Race kali ini terjadi dengan sengit. Cindy melakukan segala macam cara untuk membuyarkan fokus Michaella. Bahkan, jus jambu yang terletak di antara mereka sudah jatuh dan tumpah. Untungnya ada nampan di bawah gelas itu sehingga tumpahannya tidak mengenai karpet berbulu yang mereka duduki.
"Lu tadi telat kan?"
"Hooh."
"Kenapa?"
"Lupa."
"Kok bisa?"
"Gatau."
"Masa?"
"BACOT YA CINDY!"
Hal itu berhasil membuyarkan fokus Michaella. Dengan mudah Cindy menyalip mobil Michaella dan melewati garis finish lebih dahulu.
"Yes! Gua gak mau minta lo macem-macem kok Chel. Cindy kan anak baik."
"Halah."
"Oh iya, gimana lu sama Ziel?"
"Ya.. gitu," jawab Michaella lesu setelah beberapa saat.
Cindy berpindah tempat. Ia merebahkan tubuhnya di atas kasur queen size milik Michaella. "Allya suka Ziel?"
Michaella mencabut kabel pengisi daya dari ponselnya lalu ikut merebahkan diri di sebelah sahabatnya. "Semua orang juga tau, Cin."
"No, menurut gua dia terlalu protective sama Ziel. Padahal pacaran aja ngga."
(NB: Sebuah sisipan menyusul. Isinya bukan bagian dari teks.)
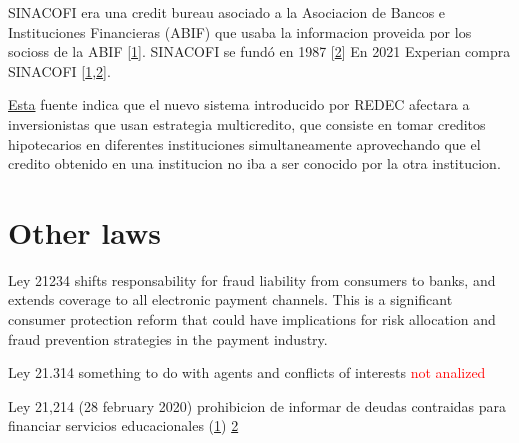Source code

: \documentclass[12pt]{article}
\theoremstyle{plain}
\theoremstyle{plain}
\theoremstyle{definition}  %
\theoremstyle{remark}  %
\begin{document}
 

 

SINACOFI era una credit bureau asociado a la Asociacion de Bancos e Instituciones Financieras (ABIF) que usaba la informacion proveida por los socioss de la ABIF [\href{https://blog.cobranzaonline.com/post/sinacofi-experian-transunion-chile}{1}]. SINACOFI se fundó en 1987 [\href{https://www.alantra.com/ib-transaction/abif-sell-side-advisory-experian/}{2}]
En 2021 Experian compra SINACOFI [\href{https://blog.cobranzaonline.com/post/sinacofi-experian-transunion-chile}{1},\href{https://www.alantra.com/ib-transaction/abif-sell-side-advisory-experian/}{2}]. 



\href{https://www.diarioestrategia.cl/texto-diario/mostrar/5370267/ley-consolidacion-deudas-fin-multicredito-inversionistas-invisibles}{Esta} fuente indica que el nuevo sistema introducido por REDEC afectara a inversionistas que usan estrategia multicredito, que consiste en tomar creditos hipotecarios en diferentes instituciones simultaneamente aprovechando que el credito obtenido en una institucion no iba a ser conocido por la otra institucion. 





 











\section{Other laws}


Ley 21234 shifts responsability for fraud liability from consumers to banks, and extends coverage to all electronic payment channels. This is a significant consumer protection reform that could have implications for risk allocation and fraud prevention strategies in the payment industry.

Ley 21.314 something to do with agents and conflicts of interests \textcolor{red}{not analized}

Ley 21,214 (28 february 2020) prohibicion de informar de deudas contraidas para financiar servicios educacionales (\href{https://www.aguilaycia.cl/post/ley-chao-dicom-en-chile-un-an%C3%A1lisis-exhaustivo}{1})
\href{https://www.cnnchile.com/pais/senado-chao-dicom-deudas-estudiantiles_20190515/}{2}
\end{document}
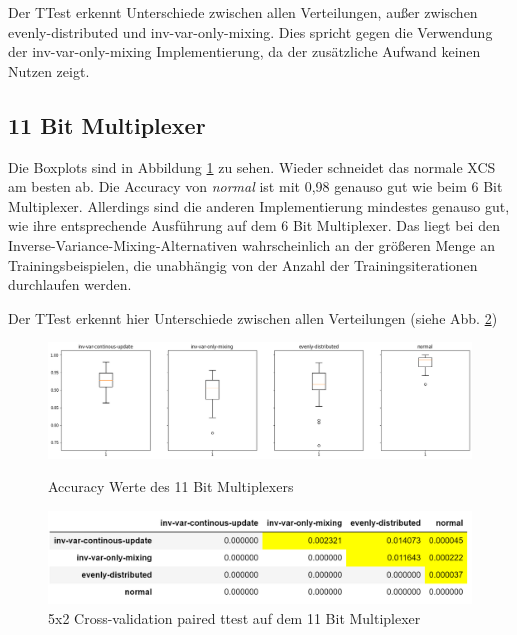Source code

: \documentclass[10pt]{ocsmnar}
\begin{document}
Der TTest erkennt Unterschiede zwischen allen Verteilungen, außer zwischen evenly-distributed und inv-var-only-mixing. Dies spricht gegen die Verwendung der inv-var-only-mixing Implementierung, da der zusätzliche Aufwand keinen Nutzen zeigt.

\subsection{11 Bit Multiplexer}

Die Boxplots sind in Abbildung \ref{boxplot-11-bit} zu sehen. Wieder schneidet das normale XCS am besten ab. Die Accuracy von \textit{normal} ist mit 0,98 genauso gut wie beim 6 Bit Multiplexer. Allerdings sind die anderen Implementierung mindestes genauso gut, wie ihre entsprechende Ausführung auf dem 6 Bit Multiplexer.  Das liegt bei den Inverse-Variance-Mixing-Alternativen wahrscheinlich an der größeren Menge an Trainingsbeispielen, die unabhängig von der Anzahl der Trainingsiterationen durchlaufen werden. 

Der TTest erkennt hier Unterschiede zwischen allen Verteilungen (siehe Abb. \ref{ttest-11-bit})

\begin{figure}[h]
    \includegraphics[width=\linewidth]{img/boxplot_11_bit.png}
    \caption{Accuracy Werte des 11 Bit Multiplexers}\label{boxplot-11-bit}
    \label{boxplot-11-bit}
\end{figure}

\begin{figure}[h]
    \includegraphics[width=\linewidth]{img/ttest_11_bit.png}
    \caption{5x2 Cross-validation paired ttest auf dem 11 Bit Multiplexer}\label{ttest-11-bit}
\end{figure}
\end{document}

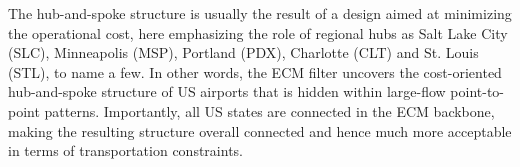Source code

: \documentclass[aps,twocolumn,superscriptaddress]{revtex4-1}
\begin{document}
The hub-and-spoke structure is usually the result of a design aimed at minimizing the operational cost, here emphasizing the role of regional hubs as Salt Lake City (SLC), Minneapolis (MSP), Portland (PDX), Charlotte (CLT) and St. Louis (STL), to name a few. 
In other words, the ECM filter uncovers the cost-oriented hub-and-spoke structure of US airports that is hidden within large-flow point-to-point patterns.
Importantly, all US states are connected in the ECM backbone, making the resulting structure overall connected and hence much more acceptable in terms of transportation constraints.
%
% 
% 
%
\end{document}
"Iya sih. Tadi aja gua manggil 'Bian' dia kea marah-marah gitu."
"Wah, belom tau aja dia, lu siapa," canda Cindy.
"Tapi Bian juga kasih harapan ke Allya, Cin. Selama sebulan lebih gua sekolah di tempat yang sama bareng mereka, citra Bian yang orang lain tau itu dingin, cuek, bodo amatan orangnya. But, semua berubah saat dia sama Al–."
"Ziel kayak gitu sama Allya karena dia cari sosok pengganti lo, dan itu ada dalam diri Allya. Ya, meskipun awalnya berulang kali dia dapet penolakan dari Ziel."
Michaella mengangkat tubuhnya. Ia bersandar pada kepala ranjang. "Dan itu apa yang gua alamin sekarang. Penolakan yang selalu gua dapet dari Bian."
"Jadi," Cindy mendudukkan dirinya menghadap Michaella. "Yang perlu lo lakuin sekarang.."
"Berjuang untuk dapetin Bian kembali."
Cindy tersenyum. "Dan tunjukkin ke Allya siapa lo sebenarnya. Gua bisa bantu lo. Pikirin tawaran gua, Chel."